You started out in retail. Why did you decide to open your own store after doing retail development for the Mandalay Palace?
I was interested in fashion, and I have a business degree so it can transcend into any industry, but I wanted to curate something I felt was missing in the marketplace in terms of different brands that I love wearing and a place where people could really feel comfortable and get honest feedback. I opened my first boutique on Melrose in May 2008.

How did you start Beckley?
I wanted to have pieces like a leather jacket retailing under $900 in my store. I started it so I could carry pieces I couldn’t really find at a good price without sacrificing the quality. The first collection was only nine or 10 pieces; they were things that we felt were missing in the store and that we wanted to come in and produce ourselves. The store was a testing ground for everything before we launched into the wholesale world.

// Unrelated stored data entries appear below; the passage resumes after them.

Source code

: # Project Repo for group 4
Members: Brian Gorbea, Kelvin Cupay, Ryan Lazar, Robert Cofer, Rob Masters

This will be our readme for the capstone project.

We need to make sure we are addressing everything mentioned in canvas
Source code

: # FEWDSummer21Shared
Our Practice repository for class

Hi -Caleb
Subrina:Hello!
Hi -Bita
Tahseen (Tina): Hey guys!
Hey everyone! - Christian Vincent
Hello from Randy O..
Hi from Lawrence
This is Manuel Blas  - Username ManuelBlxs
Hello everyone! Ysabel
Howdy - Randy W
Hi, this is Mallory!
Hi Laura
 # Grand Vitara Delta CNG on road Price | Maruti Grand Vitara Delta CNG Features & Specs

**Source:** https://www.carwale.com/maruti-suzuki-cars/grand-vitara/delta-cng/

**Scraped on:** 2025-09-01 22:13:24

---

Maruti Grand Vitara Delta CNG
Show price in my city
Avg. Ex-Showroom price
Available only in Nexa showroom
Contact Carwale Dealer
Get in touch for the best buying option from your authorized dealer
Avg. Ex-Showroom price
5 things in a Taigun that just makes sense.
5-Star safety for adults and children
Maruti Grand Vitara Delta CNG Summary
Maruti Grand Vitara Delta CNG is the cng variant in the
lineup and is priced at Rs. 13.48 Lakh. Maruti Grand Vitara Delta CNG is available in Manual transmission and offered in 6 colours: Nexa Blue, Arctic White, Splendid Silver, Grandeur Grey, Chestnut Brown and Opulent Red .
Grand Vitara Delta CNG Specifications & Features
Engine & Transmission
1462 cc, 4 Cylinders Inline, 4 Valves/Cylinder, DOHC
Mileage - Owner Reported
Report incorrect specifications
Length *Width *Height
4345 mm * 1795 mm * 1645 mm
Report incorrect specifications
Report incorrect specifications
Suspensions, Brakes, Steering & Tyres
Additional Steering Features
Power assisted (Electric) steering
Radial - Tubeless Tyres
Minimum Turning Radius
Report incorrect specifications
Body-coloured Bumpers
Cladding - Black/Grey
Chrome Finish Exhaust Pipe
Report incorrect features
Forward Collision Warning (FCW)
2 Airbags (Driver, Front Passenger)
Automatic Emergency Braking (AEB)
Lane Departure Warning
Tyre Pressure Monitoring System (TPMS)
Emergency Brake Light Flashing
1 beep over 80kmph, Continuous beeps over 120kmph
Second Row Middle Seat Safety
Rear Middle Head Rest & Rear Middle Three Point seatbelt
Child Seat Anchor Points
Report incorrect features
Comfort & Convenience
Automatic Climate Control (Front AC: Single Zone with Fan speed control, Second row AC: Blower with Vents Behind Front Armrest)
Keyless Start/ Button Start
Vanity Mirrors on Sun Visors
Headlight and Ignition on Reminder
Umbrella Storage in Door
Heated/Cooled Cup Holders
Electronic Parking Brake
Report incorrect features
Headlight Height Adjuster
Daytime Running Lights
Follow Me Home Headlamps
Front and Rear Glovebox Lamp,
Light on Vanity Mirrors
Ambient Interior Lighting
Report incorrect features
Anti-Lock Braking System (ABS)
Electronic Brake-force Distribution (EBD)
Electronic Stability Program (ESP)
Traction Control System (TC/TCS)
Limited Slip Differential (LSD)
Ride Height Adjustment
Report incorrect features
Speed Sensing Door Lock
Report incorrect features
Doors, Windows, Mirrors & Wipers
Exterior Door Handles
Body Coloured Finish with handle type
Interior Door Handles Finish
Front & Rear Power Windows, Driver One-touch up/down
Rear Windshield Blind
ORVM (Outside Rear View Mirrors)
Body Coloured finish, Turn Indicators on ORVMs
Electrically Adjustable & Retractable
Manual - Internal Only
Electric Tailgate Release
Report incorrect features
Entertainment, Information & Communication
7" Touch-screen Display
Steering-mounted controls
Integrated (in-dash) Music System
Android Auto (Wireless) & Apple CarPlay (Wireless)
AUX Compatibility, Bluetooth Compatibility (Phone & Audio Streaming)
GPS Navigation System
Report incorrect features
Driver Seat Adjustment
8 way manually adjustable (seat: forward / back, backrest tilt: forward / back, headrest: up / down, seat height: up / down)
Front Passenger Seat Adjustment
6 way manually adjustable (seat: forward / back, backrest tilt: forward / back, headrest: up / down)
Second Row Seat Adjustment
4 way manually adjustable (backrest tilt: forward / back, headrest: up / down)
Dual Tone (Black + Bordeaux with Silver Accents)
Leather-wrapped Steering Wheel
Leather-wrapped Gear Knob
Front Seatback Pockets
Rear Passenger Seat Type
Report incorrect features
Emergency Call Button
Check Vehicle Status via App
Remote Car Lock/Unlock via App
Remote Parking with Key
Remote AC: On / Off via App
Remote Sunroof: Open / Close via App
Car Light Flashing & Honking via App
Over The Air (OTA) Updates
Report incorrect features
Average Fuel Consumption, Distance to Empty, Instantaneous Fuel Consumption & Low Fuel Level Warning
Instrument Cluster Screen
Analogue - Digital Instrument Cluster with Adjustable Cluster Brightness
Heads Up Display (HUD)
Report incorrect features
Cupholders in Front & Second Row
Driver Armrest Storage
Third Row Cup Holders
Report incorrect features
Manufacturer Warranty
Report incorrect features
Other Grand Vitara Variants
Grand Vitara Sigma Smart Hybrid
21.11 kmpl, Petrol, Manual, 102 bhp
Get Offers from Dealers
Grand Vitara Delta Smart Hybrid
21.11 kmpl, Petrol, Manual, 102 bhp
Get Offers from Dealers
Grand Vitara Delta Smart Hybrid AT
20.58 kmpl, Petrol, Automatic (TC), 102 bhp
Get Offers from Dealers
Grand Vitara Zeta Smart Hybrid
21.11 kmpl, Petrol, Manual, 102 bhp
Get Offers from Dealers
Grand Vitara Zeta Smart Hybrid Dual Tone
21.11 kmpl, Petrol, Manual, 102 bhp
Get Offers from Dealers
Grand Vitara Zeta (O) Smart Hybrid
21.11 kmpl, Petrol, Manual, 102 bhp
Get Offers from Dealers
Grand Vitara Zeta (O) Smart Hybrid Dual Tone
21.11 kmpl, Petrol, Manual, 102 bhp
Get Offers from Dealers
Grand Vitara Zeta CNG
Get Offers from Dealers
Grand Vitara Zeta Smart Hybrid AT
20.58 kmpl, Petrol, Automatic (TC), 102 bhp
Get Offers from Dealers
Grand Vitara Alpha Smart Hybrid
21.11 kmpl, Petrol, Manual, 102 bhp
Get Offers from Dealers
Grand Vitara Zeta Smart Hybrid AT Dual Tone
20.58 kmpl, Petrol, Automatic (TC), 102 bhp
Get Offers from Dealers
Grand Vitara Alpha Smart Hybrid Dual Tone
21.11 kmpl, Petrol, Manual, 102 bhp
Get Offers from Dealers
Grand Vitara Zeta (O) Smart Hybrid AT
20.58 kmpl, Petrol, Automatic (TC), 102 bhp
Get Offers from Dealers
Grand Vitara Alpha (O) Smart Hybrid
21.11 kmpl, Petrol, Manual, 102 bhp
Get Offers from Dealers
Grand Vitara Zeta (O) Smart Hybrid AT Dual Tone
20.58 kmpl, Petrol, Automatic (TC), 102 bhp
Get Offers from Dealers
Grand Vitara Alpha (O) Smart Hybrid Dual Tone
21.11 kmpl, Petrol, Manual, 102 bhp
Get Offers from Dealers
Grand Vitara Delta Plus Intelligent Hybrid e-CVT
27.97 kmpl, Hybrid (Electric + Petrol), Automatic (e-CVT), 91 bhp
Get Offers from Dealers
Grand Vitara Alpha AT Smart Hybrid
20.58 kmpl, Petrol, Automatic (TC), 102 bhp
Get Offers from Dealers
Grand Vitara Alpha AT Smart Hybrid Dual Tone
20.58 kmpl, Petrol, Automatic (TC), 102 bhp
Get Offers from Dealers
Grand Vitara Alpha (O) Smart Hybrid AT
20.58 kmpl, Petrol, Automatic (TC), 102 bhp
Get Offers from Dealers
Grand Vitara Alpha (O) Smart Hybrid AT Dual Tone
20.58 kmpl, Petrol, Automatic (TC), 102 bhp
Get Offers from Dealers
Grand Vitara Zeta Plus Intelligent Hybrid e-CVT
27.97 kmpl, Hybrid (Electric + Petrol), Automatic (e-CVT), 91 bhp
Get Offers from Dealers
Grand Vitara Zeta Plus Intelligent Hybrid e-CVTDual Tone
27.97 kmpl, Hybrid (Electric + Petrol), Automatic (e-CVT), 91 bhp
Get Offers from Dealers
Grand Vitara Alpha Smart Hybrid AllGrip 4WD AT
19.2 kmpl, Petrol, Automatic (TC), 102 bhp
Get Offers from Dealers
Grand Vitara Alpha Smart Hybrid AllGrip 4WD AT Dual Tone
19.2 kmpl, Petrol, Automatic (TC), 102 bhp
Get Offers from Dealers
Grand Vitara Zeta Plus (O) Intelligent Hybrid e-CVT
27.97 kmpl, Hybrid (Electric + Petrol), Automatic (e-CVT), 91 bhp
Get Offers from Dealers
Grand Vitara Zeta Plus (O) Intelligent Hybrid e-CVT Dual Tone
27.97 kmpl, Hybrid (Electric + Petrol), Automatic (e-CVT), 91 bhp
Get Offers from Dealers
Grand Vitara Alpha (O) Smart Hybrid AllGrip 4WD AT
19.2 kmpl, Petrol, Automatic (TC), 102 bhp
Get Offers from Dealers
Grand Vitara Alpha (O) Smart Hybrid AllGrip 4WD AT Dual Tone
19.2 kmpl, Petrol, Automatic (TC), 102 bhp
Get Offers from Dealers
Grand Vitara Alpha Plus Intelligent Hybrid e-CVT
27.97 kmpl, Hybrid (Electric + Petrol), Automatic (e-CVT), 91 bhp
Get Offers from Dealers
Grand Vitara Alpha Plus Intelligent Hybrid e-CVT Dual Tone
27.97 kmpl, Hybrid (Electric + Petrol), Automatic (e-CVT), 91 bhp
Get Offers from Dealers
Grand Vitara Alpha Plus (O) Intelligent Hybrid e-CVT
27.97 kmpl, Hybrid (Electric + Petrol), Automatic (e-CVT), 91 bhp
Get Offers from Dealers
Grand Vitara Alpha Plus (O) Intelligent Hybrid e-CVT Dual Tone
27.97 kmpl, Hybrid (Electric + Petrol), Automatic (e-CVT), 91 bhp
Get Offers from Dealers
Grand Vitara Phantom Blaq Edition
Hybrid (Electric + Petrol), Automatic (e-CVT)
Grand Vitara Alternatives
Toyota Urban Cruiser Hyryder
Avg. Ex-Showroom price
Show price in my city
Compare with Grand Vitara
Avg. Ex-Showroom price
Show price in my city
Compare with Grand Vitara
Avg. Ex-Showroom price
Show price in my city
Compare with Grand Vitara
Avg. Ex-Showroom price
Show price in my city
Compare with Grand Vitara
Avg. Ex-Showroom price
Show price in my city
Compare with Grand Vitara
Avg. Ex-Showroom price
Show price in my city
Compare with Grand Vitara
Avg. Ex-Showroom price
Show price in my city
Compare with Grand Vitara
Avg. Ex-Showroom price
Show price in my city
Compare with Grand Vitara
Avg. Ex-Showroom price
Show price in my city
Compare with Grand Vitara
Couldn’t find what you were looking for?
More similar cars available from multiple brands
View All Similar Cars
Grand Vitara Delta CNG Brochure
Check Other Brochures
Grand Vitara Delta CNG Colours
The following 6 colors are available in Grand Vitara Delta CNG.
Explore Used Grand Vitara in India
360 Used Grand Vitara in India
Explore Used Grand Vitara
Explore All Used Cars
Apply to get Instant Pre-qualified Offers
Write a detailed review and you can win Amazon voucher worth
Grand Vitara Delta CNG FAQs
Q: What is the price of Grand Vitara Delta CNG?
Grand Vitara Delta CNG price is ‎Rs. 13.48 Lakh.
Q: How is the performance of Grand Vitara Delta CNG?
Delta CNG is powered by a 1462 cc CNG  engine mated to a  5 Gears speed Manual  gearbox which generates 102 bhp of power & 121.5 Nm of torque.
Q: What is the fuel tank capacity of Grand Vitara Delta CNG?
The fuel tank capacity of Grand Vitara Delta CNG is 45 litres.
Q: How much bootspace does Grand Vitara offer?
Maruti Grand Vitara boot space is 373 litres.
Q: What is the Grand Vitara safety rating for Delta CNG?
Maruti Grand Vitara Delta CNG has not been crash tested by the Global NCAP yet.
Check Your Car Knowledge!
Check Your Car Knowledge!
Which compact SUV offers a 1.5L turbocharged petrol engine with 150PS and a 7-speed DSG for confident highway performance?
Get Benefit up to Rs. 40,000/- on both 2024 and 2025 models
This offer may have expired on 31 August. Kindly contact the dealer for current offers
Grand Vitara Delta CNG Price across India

What are some things you learned while you were testing the line out?
I really saw how important it is to get the fit under control. So many hours go into that!  Secondly, it was good to test out different price points. I think that it was about price, fit, and fabrication, too. When you go to fabric shows and feel different fabric swatches, and you think you have a sense of what it will be like, but when you’re working on a large scale, sometimes it meets expectations and sometimes it’s underwhelming. It’s taught me to put a lot of energy into feeling the fabric.

You eventually closed your boutique. Why did you decide to just focus on the line instead?
I really wanted to focus on one thing. I felt I could grow it and give it more attention than I have in the past, because I was doing all the buying for the stores and obviously, running a store and multiple employees is a lot of work. It came to a point to make a decision of where I wanted to go and I chose to put all of my energy into developing the line and really seeing where we could take it.

What was the first step when you decided you wanted to design your own line?
There was a girl who worked for me while she was in design school in Los Angeles at FIDM. I decided to give her a call. She was living in New York at the time and I told her I was thinking of starting this line and wanted to work together. It’s been a great partnership. She has the technical skills that I don’t have. Her name is Kelsie Hayes and she’s fantastic. It’s all about connecting with people.

Who was the first retailer to pick up the line?
A store in Texas called Studio Sebastian; we’ve continued to do business with them. They’ve sold the collection really well. We’re also sold at Adresse in Philadelphia and Omar + Elsie in Lexington, and we’ll be launching our first-ever pop-up store in Soho on 85 Mercer Street from April 15th to April 27th.

What are the prices like?
It’s a true contemporary price point. We have a twisted-back sweatshirt that retails for $195, and our most expensive piece in the line are our suede overalls this season and they retail for $950, but everything is between $300 and $550.

What would you describe the aesthetic?
Tomboy with feminine flare. It’s definitely representative of how I dress. I’ll put a dress on and throw on sneakers. Or I’ll throw a leather jacket over a little dress.

What is your personal piece from spring that you love?
I love the eyelet dress with drawstrings. That could be a vest or you could put it over denim shorts and a t-shirt. It could also be a dress if you layer it under a slip and it could also be a bathing suit cover up. You could throw that in your bag for vacation and travel and use it in a few different ways.

We hear you love to travel. What is your favorite destination?
Last summer we were in Capri; it’s one of my favorite destinations. It’s very small and quaint. We go to this restaurant called Paolino Capri that’s in a lemon orchid and the tables are surrounded by giant lemon trees.

You’re a mother of two. How do you juggle it all?
My wakeup time is 6 a.m.! It’s really about finding quality time to spend with your kids and just being really present, putting down your phone, and getting away from the computer. Otherwise, it’s about doing the work at night or when they’re napping. I make lists of things I really want to get done for work, and it might take me all day to get them done or take an hour to get them done It’s just about being very organized.